Benchmarks
TPC-H SF=1, 22 queries, Apple M3 Pro — median ms ± σ vs DuckDB, Polars, PySpark.
Same-machine TPC-H benchmark (Apple M3 Pro, single-node) over all 22 queries
against SF=1 Parquet data. ematix-flow / DuckDB / Polars run in-process;
PySpark runs in local[*] mode against the same files.

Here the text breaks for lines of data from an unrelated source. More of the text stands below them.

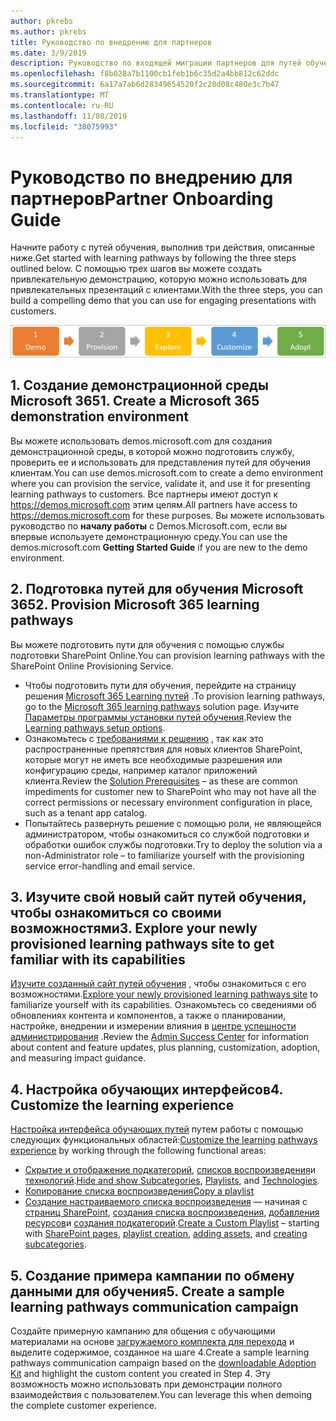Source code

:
 ```yaml
---
author: pkrebs
ms.author: pkrebs
title: Руководство по внедрению для партнеров
ms.date: 3/9/2019
description: Руководство по входящей миграции партнеров для путей обучения Microsoft 365
ms.openlocfilehash: f8b028a7b1100cb1feb1b6c35d2a4bb812c62ddc
ms.sourcegitcommit: 6a17a7ab6d28349654520f2c28d08c480e3c7b47
ms.translationtype: MT
ms.contentlocale: ru-RU
ms.lasthandoff: 11/08/2019
ms.locfileid: "38075993"
---
```

# <a name="partner-onboarding-guide"></a><span data-ttu-id="41145-103">Руководство по внедрению для партнеров</span><span class="sxs-lookup"><span data-stu-id="41145-103">Partner Onboarding Guide</span></span>
<span data-ttu-id="41145-104">Начните работу с путей обучения, выполнив три действия, описанные ниже.</span><span class="sxs-lookup"><span data-stu-id="41145-104">Get started with learning pathways by following the three steps outlined below.</span></span> <span data-ttu-id="41145-105">С помощью трех шагов вы можете создать привлекательную демонстрацию, которую можно использовать для привлекательных презентаций с клиентами.</span><span class="sxs-lookup"><span data-stu-id="41145-105">With the three steps, you can build a compelling demo that you can use for engaging presentations with customers.</span></span> 

![кг-партнер-жетфам. png](media/cg-partner-getfam.png)

## <a name="1-create-a-microsoft-365-demonstration-environment"></a><span data-ttu-id="41145-107">1. Создание демонстрационной среды Microsoft 365</span><span class="sxs-lookup"><span data-stu-id="41145-107">1. Create a Microsoft 365 demonstration environment</span></span>
<span data-ttu-id="41145-108">Вы можете использовать demos.microsoft.com для создания демонстрационной среды, в которой можно подготовить службу, проверить ее и использовать для представления путей для обучения клиентам.</span><span class="sxs-lookup"><span data-stu-id="41145-108">You can use demos.microsoft.com to create a demo environment where you can provision the service, validate it, and use it for presenting learning pathways to customers.</span></span> <span data-ttu-id="41145-109">Все партнеры имеют доступ к https://demos.microsoft.com этим целям.</span><span class="sxs-lookup"><span data-stu-id="41145-109">All partners have access to https://demos.microsoft.com for these purposes.</span></span> <span data-ttu-id="41145-110">Вы можете использовать руководство по **началу работы** с Demos.Microsoft.com, если вы впервые используете демонстрационную среду.</span><span class="sxs-lookup"><span data-stu-id="41145-110">You can use the demos.microsoft.com **Getting Started Guide** if you are new to the demo environment.</span></span>

## <a name="2-provision-microsoft-365-learning-pathways"></a><span data-ttu-id="41145-111">2. Подготовка путей для обучения Microsoft 365</span><span class="sxs-lookup"><span data-stu-id="41145-111">2. Provision Microsoft 365 learning pathways</span></span>
<span data-ttu-id="41145-112">Вы можете подготовить пути для обучения с помощью службы подготовки SharePoint Online.</span><span class="sxs-lookup"><span data-stu-id="41145-112">You can provision learning pathways with the SharePoint Online Provisioning Service.</span></span>
- <span data-ttu-id="41145-113">Чтобы подготовить пути для обучения, перейдите на страницу решения [Microsoft 365 Learning путей](https://provisioning.sharepointpnp.com/details/3df8bd55-b872-4c9d-88e3-6b2f05344239) .</span><span class="sxs-lookup"><span data-stu-id="41145-113">To provision learning pathways, go to the [Microsoft 365 learning pathways](https://provisioning.sharepointpnp.com/details/3df8bd55-b872-4c9d-88e3-6b2f05344239) solution page.</span></span> <span data-ttu-id="41145-114">Изучите [Параметры программы установки путей обучения](https://docs.microsoft.com/en-us/office365/customlearning/custom_setupoptions).</span><span class="sxs-lookup"><span data-stu-id="41145-114">Review the [Learning pathways setup options](https://docs.microsoft.com/en-us/office365/customlearning/custom_setupoptions).</span></span> 
- <span data-ttu-id="41145-115">Ознакомьтесь с [требованиями к решению](https://docs.microsoft.com/en-us/office365/customlearning/custom_provision) , так как это распространенные препятствия для новых клиентов SharePoint, которые могут не иметь все необходимые разрешения или конфигурацию среды, например каталог приложений клиента.</span><span class="sxs-lookup"><span data-stu-id="41145-115">Review the [Solution Prerequisites](https://docs.microsoft.com/en-us/office365/customlearning/custom_provision) – as these are common impediments for customer new to SharePoint who may not have all the correct permissions or necessary environment configuration in place, such as a tenant app catalog.</span></span>
- <span data-ttu-id="41145-116">Попытайтесь развернуть решение с помощью роли, не являющейся администратором, чтобы ознакомиться со службой подготовки и обработки ошибок службы подготовки.</span><span class="sxs-lookup"><span data-stu-id="41145-116">Try to deploy the solution via a non-Administrator role – to familiarize yourself with the provisioning service error-handling and email service.</span></span>

## <a name="3-explore-your-newly-provisioned-learning-pathways-site-to-get-familiar-with-its-capabilities"></a><span data-ttu-id="41145-117">3. Изучите свой новый сайт путей обучения, чтобы ознакомиться со своими возможностями</span><span class="sxs-lookup"><span data-stu-id="41145-117">3. Explore your newly provisioned learning pathways site to get familiar with its capabilities</span></span>
<span data-ttu-id="41145-118">[Изучите созданный сайт путей обучения](https://docs.microsoft.com/en-us/office365/customlearning/custom_exploresite) , чтобы ознакомиться с его возможностями.</span><span class="sxs-lookup"><span data-stu-id="41145-118">[Explore your newly provisioned learning pathways site](https://docs.microsoft.com/en-us/office365/customlearning/custom_exploresite) to familiarize yourself with its capabilities.</span></span> <span data-ttu-id="41145-119">Ознакомьтесь со сведениями об обновлениях контента и компонентов, а также о планировании, настройке, внедрении и измерении влияния в [центре успешности администрирования](https://docs.microsoft.com/en-us/office365/customlearning/custom_successcenter) .</span><span class="sxs-lookup"><span data-stu-id="41145-119">Review the [Admin Success Center](https://docs.microsoft.com/en-us/office365/customlearning/custom_successcenter) for information about content and feature updates, plus planning, customization, adoption, and measuring impact guidance.</span></span>

## <a name="4-customize-the-learning-experience"></a><span data-ttu-id="41145-120">4. Настройка обучающих интерфейсов</span><span class="sxs-lookup"><span data-stu-id="41145-120">4. Customize the learning experience</span></span>
<span data-ttu-id="41145-121">[Настройка интерфейса обучающих путей](https://docs.microsoft.com/en-us/office365/customlearning/custom_overview) путем работы с помощью следующих функциональных областей:</span><span class="sxs-lookup"><span data-stu-id="41145-121">[Customize the learning pathways experience](https://docs.microsoft.com/en-us/office365/customlearning/custom_overview) by working through the following functional areas:</span></span>
- <span data-ttu-id="41145-122">[Скрытие и отображение подкатегорий](https://docs.microsoft.com/en-us/office365/customlearning/custom_hideshowsub), [списков воспроизведения](https://docs.microsoft.com/en-us/office365/customlearning/custom_hideshowplaylists)и [технологий](https://docs.microsoft.com/en-us/office365/customlearning/custom_hideshowtech).</span><span class="sxs-lookup"><span data-stu-id="41145-122">[Hide and show Subcategories](https://docs.microsoft.com/en-us/office365/customlearning/custom_hideshowsub), [Playlists](https://docs.microsoft.com/en-us/office365/customlearning/custom_hideshowplaylists), and [Technologies](https://docs.microsoft.com/en-us/office365/customlearning/custom_hideshowtech).</span></span>
- [<span data-ttu-id="41145-123">Копирование списка воспроизведения</span><span class="sxs-lookup"><span data-stu-id="41145-123">Copy a playlist</span></span>](https://docs.microsoft.com/en-us/office365/customlearning/custom_copyplaylist)
- <span data-ttu-id="41145-124">[Создание настраиваемого списка воспроизведения](https://docs.microsoft.com/en-us/office365/customlearning/custom_createnewplaylist) — начиная с [страниц SharePoint](https://docs.microsoft.com/en-us/office365/customlearning/custom_createnewpage), [создания списка воспроизведения](https://docs.microsoft.com/en-us/office365/customlearning/custom_createnewplaylist), [добавления ресурсов](https://docs.microsoft.com/en-us/office365/customlearning/custom_addassets)и [создания подкатегорий](https://docs.microsoft.com/en-us/office365/customlearning/custom_createnewcat).</span><span class="sxs-lookup"><span data-stu-id="41145-124">[Create a Custom Playlist](https://docs.microsoft.com/en-us/office365/customlearning/custom_createnewplaylist) – starting with [SharePoint pages](https://docs.microsoft.com/en-us/office365/customlearning/custom_createnewpage), [playlist creation](https://docs.microsoft.com/en-us/office365/customlearning/custom_createnewplaylist), [adding assets](https://docs.microsoft.com/en-us/office365/customlearning/custom_addassets), and [creating subcategories](https://docs.microsoft.com/en-us/office365/customlearning/custom_createnewcat).</span></span>

## <a name="5-create-a-sample-learning-pathways-communication-campaign"></a><span data-ttu-id="41145-125">5. Создание примера кампании по обмену данными для обучения</span><span class="sxs-lookup"><span data-stu-id="41145-125">5. Create a sample learning pathways communication campaign</span></span>
<span data-ttu-id="41145-126">Создайте примерную кампанию для общения с обучающими материалами на основе [загружаемого комплекта для перехода](https://teamworktools.azurewebsites.net/m365lp/m365lpadoptionkit.zip) и выделите содержимое, созданное на шаге 4.</span><span class="sxs-lookup"><span data-stu-id="41145-126">Create a sample learning pathways communication campaign based on the [downloadable Adoption Kit](https://teamworktools.azurewebsites.net/m365lp/m365lpadoptionkit.zip) and highlight the custom content you created in Step 4.</span></span> <span data-ttu-id="41145-127">Эту возможность можно использовать при демонстрации полного взаимодействия с пользователем.</span><span class="sxs-lookup"><span data-stu-id="41145-127">You can leverage this when demoing the complete customer experience.</span></span>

Scope: every number on this page is single-node. ematix-flow also has an auto-detected distributed mode (Arrow Flight peer mesh — see Advantages §5). Cluster-scale TPC-H runs at SF≥100 will land in a later release; the bench harness (
tpch_distributed) is already in the repo.
- ematix-flow / DuckDB / Polars: 10 timed trials after 3 warmups (v0.4.0–v0.5.0; unchanged, refreshed 2026-05-20).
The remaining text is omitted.